My mom was also big on eating out. She took my brother and me to eat at the Wimpy (fast food joint) from when we were really young, in the hope that this would train us to behave ourselves when we went out to good restaurants. Mostly, it worked – my bother no longer crawls under the table and I no longer want to steal the tomato-shaped ketchup bottles! My mom just adored eating out and unlike many mothers who leave their offspring at home when dining in fine restaurants, her ambition was to bring my brother and me along as soon as possible. Some of my most memorable meals out have been with my mom. The night we went to Chagall’s in Pretoria and had quenelle of fig and pigeon breasts. The night we were snubbed by an Austrian waiter at a smart restaurant in Vienna, had a glass of wine, walked out and ended up at an Italian restaurant drinking far too much Frascati and giggling ourselves silly. The night in Cape Town when we went to the restaurant at the Le Vendome Hotel and I had the best Caesar salad I’ve ever eaten. More often that not, we would either order the same thing or share dishes – we always joked that we could quite easily order for each other and get the choices spot-on.

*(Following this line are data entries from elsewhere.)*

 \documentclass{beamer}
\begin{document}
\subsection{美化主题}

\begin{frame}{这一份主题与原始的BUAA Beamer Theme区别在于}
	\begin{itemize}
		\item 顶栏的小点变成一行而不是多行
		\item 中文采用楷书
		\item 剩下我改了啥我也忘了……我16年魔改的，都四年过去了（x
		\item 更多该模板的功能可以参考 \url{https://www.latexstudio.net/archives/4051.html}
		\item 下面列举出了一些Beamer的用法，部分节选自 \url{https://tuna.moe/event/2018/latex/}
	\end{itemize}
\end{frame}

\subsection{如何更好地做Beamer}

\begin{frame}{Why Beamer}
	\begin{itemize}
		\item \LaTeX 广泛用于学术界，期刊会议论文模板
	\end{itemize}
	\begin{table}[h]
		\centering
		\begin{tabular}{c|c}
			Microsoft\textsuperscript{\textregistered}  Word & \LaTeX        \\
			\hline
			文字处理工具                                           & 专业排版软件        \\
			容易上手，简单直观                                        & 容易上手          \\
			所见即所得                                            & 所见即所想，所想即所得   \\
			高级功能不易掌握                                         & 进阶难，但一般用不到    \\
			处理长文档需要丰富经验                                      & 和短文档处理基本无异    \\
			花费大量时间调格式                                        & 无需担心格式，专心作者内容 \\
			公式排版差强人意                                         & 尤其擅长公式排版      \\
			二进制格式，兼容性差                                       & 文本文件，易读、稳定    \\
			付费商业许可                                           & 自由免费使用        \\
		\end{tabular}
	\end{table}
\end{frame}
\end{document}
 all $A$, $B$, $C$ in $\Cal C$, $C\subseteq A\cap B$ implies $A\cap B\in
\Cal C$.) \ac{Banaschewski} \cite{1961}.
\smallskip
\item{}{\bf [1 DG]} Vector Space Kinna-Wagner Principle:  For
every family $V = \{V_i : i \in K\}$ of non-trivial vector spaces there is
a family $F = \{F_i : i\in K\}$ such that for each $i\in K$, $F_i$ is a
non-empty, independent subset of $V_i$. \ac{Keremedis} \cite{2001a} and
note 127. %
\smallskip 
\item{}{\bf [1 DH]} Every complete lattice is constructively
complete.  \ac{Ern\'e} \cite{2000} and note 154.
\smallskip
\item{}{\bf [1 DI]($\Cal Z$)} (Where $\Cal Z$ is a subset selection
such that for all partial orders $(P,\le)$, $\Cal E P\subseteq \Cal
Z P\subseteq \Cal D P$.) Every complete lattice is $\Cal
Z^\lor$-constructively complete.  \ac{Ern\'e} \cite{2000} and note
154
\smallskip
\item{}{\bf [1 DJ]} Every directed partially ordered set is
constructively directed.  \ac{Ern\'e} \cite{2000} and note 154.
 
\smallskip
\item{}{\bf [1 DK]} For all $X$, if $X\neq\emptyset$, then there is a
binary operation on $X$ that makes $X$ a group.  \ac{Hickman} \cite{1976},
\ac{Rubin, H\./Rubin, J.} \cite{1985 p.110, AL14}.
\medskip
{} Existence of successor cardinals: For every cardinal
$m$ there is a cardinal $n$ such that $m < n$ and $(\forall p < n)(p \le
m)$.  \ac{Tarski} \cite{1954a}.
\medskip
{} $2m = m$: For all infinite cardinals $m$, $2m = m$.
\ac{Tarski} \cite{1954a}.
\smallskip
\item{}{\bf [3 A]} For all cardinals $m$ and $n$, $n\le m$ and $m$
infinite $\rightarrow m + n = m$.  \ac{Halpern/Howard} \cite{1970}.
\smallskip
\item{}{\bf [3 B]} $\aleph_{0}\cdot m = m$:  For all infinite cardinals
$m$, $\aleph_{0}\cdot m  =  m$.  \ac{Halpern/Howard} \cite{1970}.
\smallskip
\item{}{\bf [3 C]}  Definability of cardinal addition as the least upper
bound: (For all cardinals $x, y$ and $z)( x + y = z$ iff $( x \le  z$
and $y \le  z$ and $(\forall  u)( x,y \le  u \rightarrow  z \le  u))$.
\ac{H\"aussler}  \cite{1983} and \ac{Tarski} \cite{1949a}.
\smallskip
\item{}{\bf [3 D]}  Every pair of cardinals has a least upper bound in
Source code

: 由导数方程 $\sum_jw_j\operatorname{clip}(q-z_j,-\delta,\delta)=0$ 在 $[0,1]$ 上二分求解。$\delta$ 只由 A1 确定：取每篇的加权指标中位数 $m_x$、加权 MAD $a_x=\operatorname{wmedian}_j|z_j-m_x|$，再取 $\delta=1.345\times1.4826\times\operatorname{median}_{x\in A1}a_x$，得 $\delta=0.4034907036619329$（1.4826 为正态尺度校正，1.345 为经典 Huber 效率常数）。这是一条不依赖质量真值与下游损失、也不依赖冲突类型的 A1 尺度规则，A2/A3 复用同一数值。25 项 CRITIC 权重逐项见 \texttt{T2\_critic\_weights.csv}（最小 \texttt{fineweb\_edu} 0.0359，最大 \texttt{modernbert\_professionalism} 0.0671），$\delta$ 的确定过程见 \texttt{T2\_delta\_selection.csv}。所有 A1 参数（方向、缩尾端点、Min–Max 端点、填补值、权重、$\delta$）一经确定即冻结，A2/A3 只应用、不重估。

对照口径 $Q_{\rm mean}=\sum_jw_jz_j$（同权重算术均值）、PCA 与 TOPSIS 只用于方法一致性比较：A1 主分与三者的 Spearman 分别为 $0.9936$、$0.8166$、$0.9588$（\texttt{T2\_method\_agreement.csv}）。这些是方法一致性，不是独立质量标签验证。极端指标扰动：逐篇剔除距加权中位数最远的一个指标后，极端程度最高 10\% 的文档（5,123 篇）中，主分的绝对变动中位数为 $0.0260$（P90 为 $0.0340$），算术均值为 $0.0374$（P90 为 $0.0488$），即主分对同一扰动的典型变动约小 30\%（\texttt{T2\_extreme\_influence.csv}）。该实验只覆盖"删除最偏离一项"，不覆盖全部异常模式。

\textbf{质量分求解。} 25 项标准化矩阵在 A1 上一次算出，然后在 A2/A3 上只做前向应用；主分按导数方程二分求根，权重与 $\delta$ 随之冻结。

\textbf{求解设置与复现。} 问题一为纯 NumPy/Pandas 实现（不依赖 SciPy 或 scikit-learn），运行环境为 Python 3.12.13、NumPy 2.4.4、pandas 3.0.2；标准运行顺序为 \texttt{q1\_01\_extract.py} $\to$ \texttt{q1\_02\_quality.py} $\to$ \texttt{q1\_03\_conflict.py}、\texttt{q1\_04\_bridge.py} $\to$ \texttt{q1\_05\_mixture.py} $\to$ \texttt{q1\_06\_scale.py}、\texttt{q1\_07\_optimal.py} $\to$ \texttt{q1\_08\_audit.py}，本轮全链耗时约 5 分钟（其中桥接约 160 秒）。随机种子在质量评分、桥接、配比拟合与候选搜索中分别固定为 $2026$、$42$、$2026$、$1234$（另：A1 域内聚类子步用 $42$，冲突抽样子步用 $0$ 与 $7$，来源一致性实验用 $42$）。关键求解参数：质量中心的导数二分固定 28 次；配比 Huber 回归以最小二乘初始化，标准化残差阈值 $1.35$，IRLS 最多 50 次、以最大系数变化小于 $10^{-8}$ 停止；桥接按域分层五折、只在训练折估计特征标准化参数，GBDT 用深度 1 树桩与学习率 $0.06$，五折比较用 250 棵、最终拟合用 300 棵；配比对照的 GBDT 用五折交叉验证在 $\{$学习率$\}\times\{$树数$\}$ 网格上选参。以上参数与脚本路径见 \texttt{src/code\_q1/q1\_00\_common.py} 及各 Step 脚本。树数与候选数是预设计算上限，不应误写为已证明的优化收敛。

When she had to adopt a low-protein diet because of kidney problems, she saw this not as a disaster but as an excuse to get up close and personal with the vegetable platters of all the local restaurants. She always adored smoked salmon – in a salad, with poached or scrambled eggs, on a rosti or just on its own with brown bread. And when she went onto dialysis and suddenly had to incorporate more protein into her diet, she loved chateaubriand above all else.
Today was my mom’s 67th birthday. It was also the first birthday that I will not be able to celebrate with her in any way. The ravages of a genetic kidney disease stole my mentor, dinner date, travelling companion and best friend from me last October. It is one of my greatest regrets that she did not live to see this blog as I know she would have loved it. But even though she did not see it, her spirit infuses every word.
Happy birthday, Mamma. This one’s for you.